The dynamic increases in the BTC price that have continued since the beginning of 2023 may make the latter scenario more likely. The cryptocurrency market is pretty heated today, and many analysts are looking for signals of a deeper correction. Should we expect drops in anticipation of the BTC halving?
Correction before halving will repeat 2019
The current situation on the BTC price chart shows numerous technical similarities with the 2019 fractal. If the scenario of the previous cycle now materializes, Bitcoin could fall by as much as 53% and re-enter the $23,000 level.
Events in the months leading up to the 2020 halving were quite dramatic. At the end of the 2017 bull market, the price of BTC hit a historic all-time high (ATH) just below $20,000. Then the bear market drove the price to a macro bottom at $3,215 in December 2018, resulting in an 84% decline.
Read more: What is Bitcoin Halving?
Later, the Bitcoin price rose to a local high of $13,764. It was located in the golden pocket area defined by the 0.5-0.618 Fib elimination of the entire downward movement (blue circle).

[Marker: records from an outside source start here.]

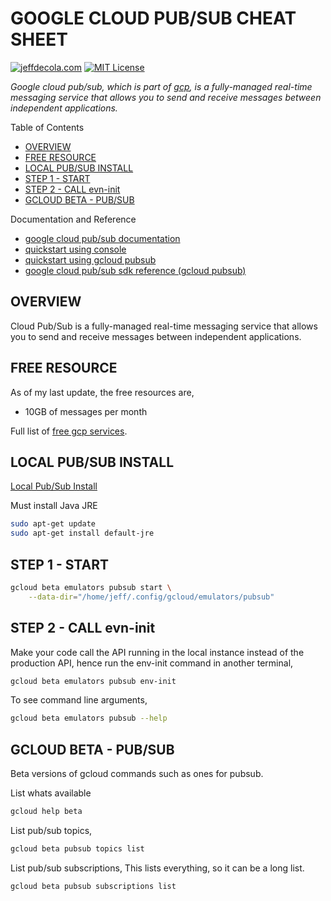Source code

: # GOOGLE CLOUD PUB/SUB CHEAT SHEET

[![jeffdecola.com](https://img.shields.io/badge/website-jeffdecola.com-blue)](https://jeffdecola.com)
[![MIT License](https://img.shields.io/:license-mit-blue.svg)](https://jeffdecola.mit-license.org)

_Google cloud pub/sub, which is part of
[gcp](https://github.com/JeffDeCola/my-cheat-sheets/tree/master/software/service-providers/google-cloud-platform-cheat-sheet),
is a fully-managed real-time messaging service that allows you to
send and receive messages between independent applications._

Table of Contents

* [OVERVIEW](https://github.com/JeffDeCola/my-cheat-sheets/blob/master/software/service-providers/google-cloud-platform-cheat-sheet/google-cloud-pub-sub.md#overview)
* [FREE RESOURCE](https://github.com/JeffDeCola/my-cheat-sheets/blob/master/software/service-providers/google-cloud-platform-cheat-sheet/google-cloud-pub-sub.md#free-resource)
* [LOCAL PUB/SUB INSTALL](https://github.com/JeffDeCola/my-cheat-sheets/blob/master/software/service-providers/google-cloud-platform-cheat-sheet/google-cloud-pub-sub.md#local-pubsub-install)
* [STEP 1 - START](https://github.com/JeffDeCola/my-cheat-sheets/blob/master/software/service-providers/google-cloud-platform-cheat-sheet/google-cloud-pub-sub.md#step-1---start)
* [STEP 2 - CALL evn-init](https://github.com/JeffDeCola/my-cheat-sheets/blob/master/software/service-providers/google-cloud-platform-cheat-sheet/google-cloud-pub-sub.md#step-2---call-evn-init)
* [GCLOUD BETA - PUB/SUB](https://github.com/JeffDeCola/my-cheat-sheets/blob/master/software/service-providers/google-cloud-platform-cheat-sheet/google-cloud-pub-sub.md#gcloud-beta---pubsub)

Documentation and Reference

* [google cloud pub/sub documentation](https://cloud.google.com/pubsub/docs/)
* [quickstart using console](https://cloud.google.com/pubsub/docs/quickstart-console)
* [quickstart using gcloud pubsub](https://cloud.google.com/pubsub/docs/quickstart-cli)
* [google cloud pub/sub sdk reference (gcloud pubsub)](https://cloud.google.com/sdk/gcloud/reference/pubsub/)

## OVERVIEW

Cloud Pub/Sub is a fully-managed real-time messaging service that allows you
to send and receive messages between independent applications.

## FREE RESOURCE

As of my last update, the free resources are,

* 10GB of messages per month

Full list of [free gcp services](https://cloud.google.com/free/docs/gcp-free-tier).

## LOCAL PUB/SUB INSTALL

[Local Pub/Sub Install](https://cloud.google.com/pubsub/docs/emulator)

Must install Java JRE

```bash
sudo apt-get update
sudo apt-get install default-jre
```

## STEP 1 - START

```bash
gcloud beta emulators pubsub start \
    --data-dir="/home/jeff/.config/gcloud/emulators/pubsub"
```

## STEP 2 - CALL evn-init

Make your code call the API running in the local
instance instead of the production API, hence
run the env-init command in another terminal,

```bash
gcloud beta emulators pubsub env-init
```

To see command line arguments,

```bash
gcloud beta emulators pubsub --help
```

## GCLOUD BETA - PUB/SUB

Beta versions of gcloud commands such as ones for pubsub.

List whats available

```bash
gcloud help beta
```

List pub/sub topics,

```bash
gcloud beta pubsub topics list
```

List pub/sub subscriptions,
This lists everything, so it can be a long list.

```bash
gcloud beta pubsub subscriptions list
```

It appeared that this local peak started a deeper correction, the first target of which was again the 0.618 Fib elimination for the upward movement. Bitcoin fell to a low of $6477, losing 53%.
A rally has started with this standard market correction, which may last until the halving scheduled for May 2020. However, a black swan and a collapse in global markets due to the COVID-19 pandemic led to another bottom. Bitcoin briefly dropped back to the $4,000 level, forming a long-term double-bottom pattern (red circle).
However, just a few weeks later it recovered around $9,000, and this price held right before and after the May 2020 halving. Interestingly, the mature bull market only started in July 2020, 55 weeks (more than a year) after the local 2019 peak (blue circle).
Will the 2019 Fractal take place in 2024?
The current technical situation on Bitcoin’s long-term chart is very similar to that of 2019. Continuous increases have also just led the BTC price to the gold pocket area and a local high of $48,750 (blue circle). Interestingly, the achievement of this macro level coincides with the approval of the spot Bitcoin ETF.
If this area serves as a local high, we can expect the beginning of a deeper correction in the cryptocurrency market. If the BTC price were to drop back to the 0.618 Fib retracement for the entire up move, the move down would lead to the $28,000 level.
However, if the drop were to deepen and reach 53% – similar to the previous cycle – Bitcoin could see a bottom in the $23,000 area. This support level coincides with another important 0.786 Fib retracement.
If, on the other hand, time agreement were also held between the current market and the previous cycle, the start of a mature bull market would not be expected until 55 weeks from now. This period only takes place in January 2025.